■ **Data for the task**:

----

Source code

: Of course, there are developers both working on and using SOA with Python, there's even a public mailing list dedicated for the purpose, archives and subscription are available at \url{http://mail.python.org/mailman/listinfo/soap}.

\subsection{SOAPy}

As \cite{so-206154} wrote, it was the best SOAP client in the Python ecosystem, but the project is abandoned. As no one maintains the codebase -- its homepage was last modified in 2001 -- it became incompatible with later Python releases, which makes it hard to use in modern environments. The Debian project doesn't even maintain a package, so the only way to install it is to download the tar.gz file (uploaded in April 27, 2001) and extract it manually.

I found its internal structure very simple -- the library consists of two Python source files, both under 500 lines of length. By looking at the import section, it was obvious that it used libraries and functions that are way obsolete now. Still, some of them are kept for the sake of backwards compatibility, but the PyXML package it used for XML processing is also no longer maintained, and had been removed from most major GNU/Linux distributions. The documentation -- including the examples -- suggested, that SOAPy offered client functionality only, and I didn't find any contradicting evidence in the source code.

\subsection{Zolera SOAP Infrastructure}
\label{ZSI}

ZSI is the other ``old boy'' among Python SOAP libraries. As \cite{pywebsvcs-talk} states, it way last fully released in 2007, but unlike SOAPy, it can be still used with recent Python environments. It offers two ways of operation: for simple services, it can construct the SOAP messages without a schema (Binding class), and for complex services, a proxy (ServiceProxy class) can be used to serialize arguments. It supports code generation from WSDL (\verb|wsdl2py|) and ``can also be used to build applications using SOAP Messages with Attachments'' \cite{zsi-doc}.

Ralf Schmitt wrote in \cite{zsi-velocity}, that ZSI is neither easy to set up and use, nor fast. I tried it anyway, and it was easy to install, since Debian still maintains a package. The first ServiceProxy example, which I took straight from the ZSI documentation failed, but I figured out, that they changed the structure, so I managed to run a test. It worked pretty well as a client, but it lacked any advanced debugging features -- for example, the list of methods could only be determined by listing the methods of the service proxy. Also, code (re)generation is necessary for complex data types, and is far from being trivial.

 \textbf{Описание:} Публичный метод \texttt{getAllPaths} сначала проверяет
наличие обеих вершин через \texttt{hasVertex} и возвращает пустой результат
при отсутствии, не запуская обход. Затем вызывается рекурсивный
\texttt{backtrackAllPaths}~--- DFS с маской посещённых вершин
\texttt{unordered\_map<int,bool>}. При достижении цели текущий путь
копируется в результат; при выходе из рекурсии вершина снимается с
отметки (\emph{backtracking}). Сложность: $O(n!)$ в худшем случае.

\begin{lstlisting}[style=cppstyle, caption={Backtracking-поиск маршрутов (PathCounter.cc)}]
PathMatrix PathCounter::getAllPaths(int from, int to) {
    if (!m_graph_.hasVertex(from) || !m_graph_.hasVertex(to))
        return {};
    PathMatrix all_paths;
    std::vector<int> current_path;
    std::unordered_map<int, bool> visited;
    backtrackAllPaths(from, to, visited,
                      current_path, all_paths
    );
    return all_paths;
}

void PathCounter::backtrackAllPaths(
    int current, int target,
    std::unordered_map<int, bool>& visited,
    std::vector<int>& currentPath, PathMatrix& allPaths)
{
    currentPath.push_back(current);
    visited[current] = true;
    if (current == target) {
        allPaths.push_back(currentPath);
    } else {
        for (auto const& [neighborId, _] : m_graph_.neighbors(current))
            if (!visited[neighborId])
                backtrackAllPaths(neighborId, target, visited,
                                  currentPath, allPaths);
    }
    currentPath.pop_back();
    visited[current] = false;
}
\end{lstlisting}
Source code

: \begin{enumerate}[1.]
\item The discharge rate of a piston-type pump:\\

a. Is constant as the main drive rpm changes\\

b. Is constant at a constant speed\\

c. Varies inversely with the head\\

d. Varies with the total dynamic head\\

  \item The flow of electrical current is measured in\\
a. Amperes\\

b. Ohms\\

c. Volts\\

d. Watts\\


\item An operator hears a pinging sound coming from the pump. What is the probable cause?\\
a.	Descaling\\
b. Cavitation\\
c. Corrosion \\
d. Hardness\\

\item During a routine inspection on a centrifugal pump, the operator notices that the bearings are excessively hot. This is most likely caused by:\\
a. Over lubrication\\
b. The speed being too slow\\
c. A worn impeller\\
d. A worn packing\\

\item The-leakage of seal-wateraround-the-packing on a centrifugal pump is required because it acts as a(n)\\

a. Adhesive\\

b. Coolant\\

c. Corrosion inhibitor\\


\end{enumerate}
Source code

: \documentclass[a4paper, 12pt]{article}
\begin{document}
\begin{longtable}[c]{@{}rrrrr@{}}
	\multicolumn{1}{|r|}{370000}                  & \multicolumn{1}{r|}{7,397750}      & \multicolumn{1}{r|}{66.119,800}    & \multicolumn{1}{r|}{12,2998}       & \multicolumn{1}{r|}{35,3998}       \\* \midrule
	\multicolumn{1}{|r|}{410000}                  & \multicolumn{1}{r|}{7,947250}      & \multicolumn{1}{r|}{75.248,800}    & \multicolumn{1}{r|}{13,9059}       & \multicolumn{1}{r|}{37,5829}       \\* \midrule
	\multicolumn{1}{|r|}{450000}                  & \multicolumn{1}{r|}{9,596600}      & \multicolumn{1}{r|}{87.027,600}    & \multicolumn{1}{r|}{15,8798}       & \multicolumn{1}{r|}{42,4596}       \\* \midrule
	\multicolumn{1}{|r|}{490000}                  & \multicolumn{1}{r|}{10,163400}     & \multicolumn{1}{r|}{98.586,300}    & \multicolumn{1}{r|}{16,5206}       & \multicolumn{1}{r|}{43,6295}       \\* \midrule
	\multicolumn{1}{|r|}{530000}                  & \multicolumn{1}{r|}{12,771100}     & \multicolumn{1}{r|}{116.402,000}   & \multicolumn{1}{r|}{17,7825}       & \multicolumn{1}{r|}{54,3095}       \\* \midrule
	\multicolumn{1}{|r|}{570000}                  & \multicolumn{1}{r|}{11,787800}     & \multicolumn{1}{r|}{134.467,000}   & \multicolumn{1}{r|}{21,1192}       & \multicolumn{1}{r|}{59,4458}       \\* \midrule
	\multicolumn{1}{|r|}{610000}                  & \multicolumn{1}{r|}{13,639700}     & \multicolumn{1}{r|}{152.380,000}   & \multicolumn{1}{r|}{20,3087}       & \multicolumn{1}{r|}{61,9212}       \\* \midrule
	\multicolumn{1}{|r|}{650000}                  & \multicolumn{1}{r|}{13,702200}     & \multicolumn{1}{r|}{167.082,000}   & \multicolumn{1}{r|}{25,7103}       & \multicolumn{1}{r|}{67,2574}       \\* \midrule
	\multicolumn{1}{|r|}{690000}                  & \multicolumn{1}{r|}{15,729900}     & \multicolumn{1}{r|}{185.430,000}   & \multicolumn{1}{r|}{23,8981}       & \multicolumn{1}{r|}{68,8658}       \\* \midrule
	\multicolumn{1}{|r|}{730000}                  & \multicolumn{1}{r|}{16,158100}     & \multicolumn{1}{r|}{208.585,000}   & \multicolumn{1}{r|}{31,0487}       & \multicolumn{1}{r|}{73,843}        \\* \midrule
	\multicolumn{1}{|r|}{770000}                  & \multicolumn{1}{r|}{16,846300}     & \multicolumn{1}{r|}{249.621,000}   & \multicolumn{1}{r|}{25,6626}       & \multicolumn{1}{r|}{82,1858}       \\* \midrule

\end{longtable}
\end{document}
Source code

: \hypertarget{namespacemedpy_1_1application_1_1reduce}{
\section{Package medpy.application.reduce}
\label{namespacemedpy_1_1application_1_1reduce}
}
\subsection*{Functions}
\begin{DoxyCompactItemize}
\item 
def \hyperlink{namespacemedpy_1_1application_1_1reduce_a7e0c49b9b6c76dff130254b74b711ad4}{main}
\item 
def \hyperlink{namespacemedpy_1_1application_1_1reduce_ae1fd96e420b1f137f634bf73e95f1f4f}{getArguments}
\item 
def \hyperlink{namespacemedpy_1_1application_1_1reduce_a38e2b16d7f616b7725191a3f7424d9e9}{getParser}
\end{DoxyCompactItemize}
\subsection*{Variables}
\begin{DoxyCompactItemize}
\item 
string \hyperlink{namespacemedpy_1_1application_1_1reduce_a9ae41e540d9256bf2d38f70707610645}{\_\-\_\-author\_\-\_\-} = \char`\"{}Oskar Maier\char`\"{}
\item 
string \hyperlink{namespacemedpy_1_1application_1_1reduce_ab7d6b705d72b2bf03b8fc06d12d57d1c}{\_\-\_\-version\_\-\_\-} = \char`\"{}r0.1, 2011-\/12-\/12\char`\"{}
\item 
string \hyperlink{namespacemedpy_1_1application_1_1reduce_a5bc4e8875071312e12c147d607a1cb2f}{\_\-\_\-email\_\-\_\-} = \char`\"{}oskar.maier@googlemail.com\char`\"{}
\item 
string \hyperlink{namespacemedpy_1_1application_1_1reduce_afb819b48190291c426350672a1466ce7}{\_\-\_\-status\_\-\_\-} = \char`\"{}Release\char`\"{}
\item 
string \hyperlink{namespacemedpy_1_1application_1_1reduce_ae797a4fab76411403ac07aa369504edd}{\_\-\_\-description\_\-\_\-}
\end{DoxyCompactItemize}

----

■ **Task prompt**: Some lines above contain the word "documentation". Copy each of them.

■ **Written response**:
I found its internal structure very simple -- the library consists of two Python source files, both under 500 lines of length. By looking at the import section, it was obvious that it used libraries and functions that are way obsolete now. Still, some of them are kept for the sake of backwards compatibility, but the PyXML package it used for XML processing is also no longer maintained, and had been removed from most major GNU/Linux distributions. The documentation -- including the examples -- suggested, that SOAPy offered client functionality only, and I didn't find any contradicting evidence in the source code.
Ralf Schmitt wrote in \cite{zsi-velocity}, that ZSI is neither easy to set up and use, nor fast. I tried it anyway, and it was easy to install, since Debian still maintains a package. The first ServiceProxy example, which I took straight from the ZSI documentation failed, but I figured out, that they changed the structure, so I managed to run a test. It worked pretty well as a client, but it lacked any advanced debugging features -- for example, the list of methods could only be determined by listing the methods of the service proxy. Also, code (re)generation is necessary for complex data types, and is far from being trivial.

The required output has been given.